First, let's create some sample tables to work with.

In [None]:
%%R
# Create sample order data
sfr_execute(conn, "
  CREATE OR REPLACE TABLE SFR_DEMO_ORDERS (
    customer_id INT,
    order_date  DATE,
    order_total DOUBLE
  )
")

sfr_execute(conn, "
  INSERT INTO SFR_DEMO_ORDERS VALUES
    (1, '2025-01-15', 45.50),
    (1, '2025-02-20', 82.30),
    (1, '2025-03-10', 15.00),
    (2, '2025-01-22', 120.00),
    (2, '2025-03-05', 55.75),
    (3, '2025-02-01', 200.00),
    (3, '2025-02-15', 30.25),
    (3, '2025-03-20', 95.50)
")

# Create sample label data
sfr_execute(conn, "
  CREATE OR REPLACE TABLE SFR_DEMO_LABELS (
    customer_id INT,
    churned     INT
  )
")

sfr_execute(conn, "
  INSERT INTO SFR_DEMO_LABELS VALUES (1, 0), (2, 1), (3, 0)
")

cat("Sample tables created.\n")

## Create and manage entities

In [None]:
%%R
# Create a customer entity
customer <- sfr_create_entity(
  fs,
  name      = "SFR_DEMO_CUSTOMER",
  join_keys = "CUSTOMER_ID",
  desc      = "Demo customer entity"
)

customer

In [None]:
%%R
# List all entities
sfr_list_entities(fs)

In [None]:
%%R
# Get a specific entity
customer <- sfr_get_entity(fs, "SFR_DEMO_CUSTOMER")
customer

In [None]:
%%R
# Update the description
sfr_update_entity(fs, "SFR_DEMO_CUSTOMER", desc = "Primary customer entity for demo")

---

# Section 3: Feature Views

**Feature Views** define the SQL transformation that produces features.
They can be:
- **Managed:** Automatically refreshed as a dynamic table (`refresh_freq` specified)
- **External:** Manually maintained (no `refresh_freq`)

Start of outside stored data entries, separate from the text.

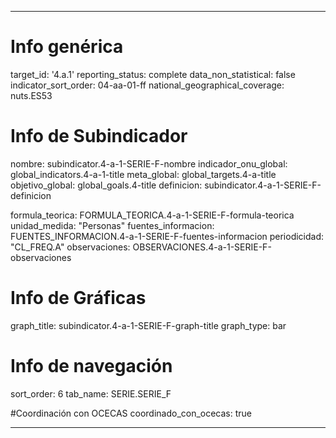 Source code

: ---

# Info genérica
target_id: '4.a.1'
reporting_status: complete
data_non_statistical: false
indicator_sort_order: 04-aa-01-ff
national_geographical_coverage: nuts.ES53

# Info de Subindicador
nombre: subindicator.4-a-1-SERIE-F-nombre
indicador_onu_global: global_indicators.4-a-1-title
meta_global: global_targets.4-a-title
objetivo_global: global_goals.4-title
definicion: subindicator.4-a-1-SERIE-F-definicion

formula_teorica: FORMULA_TEORICA.4-a-1-SERIE-F-formula-teorica
unidad_medida: "Personas"
fuentes_informacion: FUENTES_INFORMACION.4-a-1-SERIE-F-fuentes-informacion
periodicidad: "CL_FREQ.A"
observaciones: OBSERVACIONES.4-a-1-SERIE-F-observaciones

# Info de Gráficas
graph_title: subindicator.4-a-1-SERIE-F-graph-title
graph_type: bar

# Info de navegación
sort_order: 6
tab_name: SERIE.SERIE_F

#Coordinación con OCECAS
coordinado_con_ocecas: true

--- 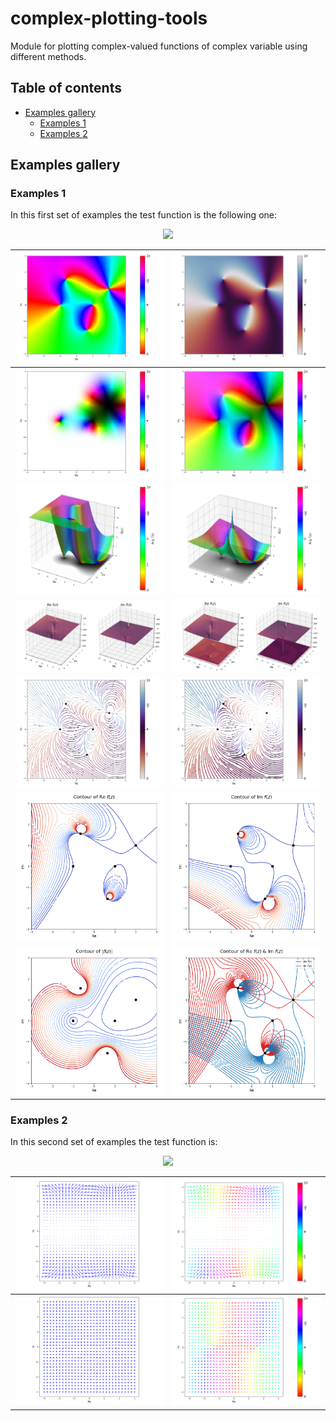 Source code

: # complex-plotting-tools
Module for plotting complex-valued functions of complex variable using different methods.

## Table of contents

- [Examples gallery](#Examples-gallery)
  - [Examples 1](#Examples-1)
  - [Examples 2](#Examples-2)

## Examples gallery

### Examples 1 


In this first set of examples the test function is the following one:
<p align="center">
<img src="https://render.githubusercontent.com/render/math?math=f(z)%20%3D%20%5Cfrac%7B(z%5E2-1)(z-2-i)%5E2%7D%7Bz%5E2%2B2%2B2i%7D">
</p>

![](cplotting-images/domain_coloring.png) |  ![](cplotting-images/domain_coloring_cmap.png)
| ------------- | ------------- |
![](cplotting-images/domain_coloring_illum.png)  |  ![](cplotting-images/domain_coloring_illum_logbrightness.png)
![](cplotting-images/plot3D_logmodeFalse.png)  |  ![](cplotting-images/plot3D.png)
![](cplotting-images/re_im.png)  |  ![](cplotting-images/re_im_contour.png)
![](cplotting-images/streamplot.png)  |  ![](cplotting-images/streamplot_modulus_lines.png)
![](cplotting-images/real_contour.png)  |  ![](cplotting-images/imag_contour.png)
![](cplotting-images/mod_contour.png)  |  ![](cplotting-images/both_contour.png)

### Examples 2 

In this second set of examples the test function is:
<p align="center">
<img src="https://render.githubusercontent.com/render/math?math=f(z)%20%3D%20%5Ccos%20z">
</p>

![](cplotting-images/vector_cos.png)  |  ![](cplotting-images/vector_cmap_cos.png)
| ------------- | ------------- |
![](cplotting-images/vector_normalized_cos.png)  |  ![](cplotting-images/vector_cmap_normalized_cos.png)

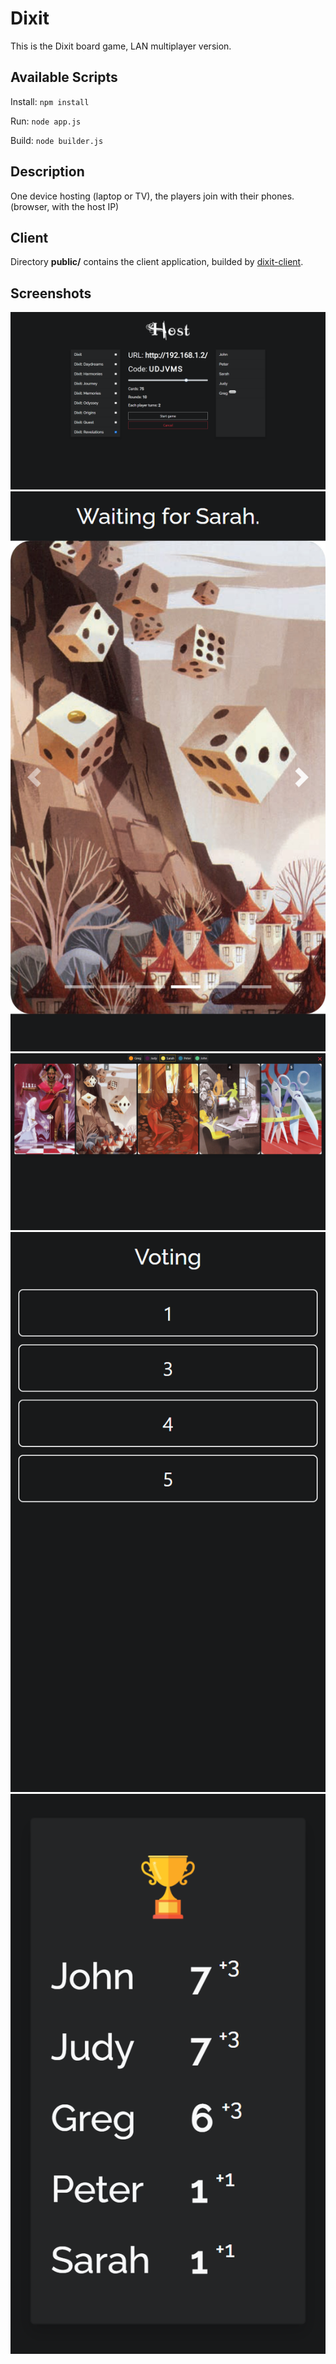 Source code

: # Dixit
This is the Dixit board game, LAN multiplayer version.
## Available Scripts
Install: `npm install`

Run: `node app.js`

Build: `node builder.js`
## Description
One device hosting (laptop or TV), the players join with their phones. (browser, with the host IP)
## Client
Directory **public/** contains the client application, builded by [dixit-client](https://github.com/gregd98/dixit-client).
## Screenshots
![Lobby](screenshots/lobby.png)
![Hand](screenshots/hand.png)
![Deck](screenshots/deck.png)
![Vote](screenshots/vote.png)
![Scores](screenshots/scores.png) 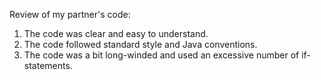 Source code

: Review of my partner's code:

1. The code was clear and easy to understand.
2. The code followed standard style and Java conventions.
3. The code was a bit long-winded and used an excessive number of if-statements. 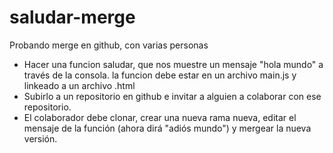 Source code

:# saludar-merge
Probando merge en github, con varias personas
* Hacer una funcion saludar, que nos muestre un mensaje "hola mundo" a través de la consola. la funcion debe
estar en un archivo main.js y linkeado a un archivo .html
* Subirlo a un repositorio en github e invitar a alguien a colaborar con ese repositorio.
* El colaborador debe clonar, crear una nueva rama nueva, editar el mensaje de la función (ahora dirá "adiós mundo")
y mergear la nueva versión. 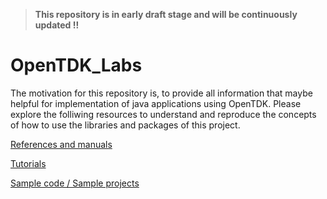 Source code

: > **This repository is in early draft stage and will be continuously updated !!**

# OpenTDK_Labs
The motivation for this repository is, to provide all information that maybe helpful for implementation of java applications using OpenTDK.
Please explore the folliwing resources to understand and reproduce the concepts of how to use the libraries and packages of this project.

[References and manuals](Documentation)

[Tutorials](Tutorials)

[Sample code / Sample projects](Sample-Projects)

## Create a Feature View from SQL

In [None]:
%%R
# One-step creation: SQL-based Feature View
fv <- sfr_create_feature_view(
  fs,
  name     = "SFR_DEMO_CUST_FEATURES",
  version  = "v1",
  entities = customer,
  features = "
    SELECT
      customer_id,
      AVG(order_total)   AS avg_order_total,
      COUNT(*)           AS order_count,
      SUM(order_total)   AS total_spend,
      MAX(order_date)    AS last_order_date
    FROM SFR_DEMO_ORDERS
    GROUP BY customer_id
  ",
  desc = "Customer aggregate features from orders"
)

fv

### Alternative: Two-step (draft then register)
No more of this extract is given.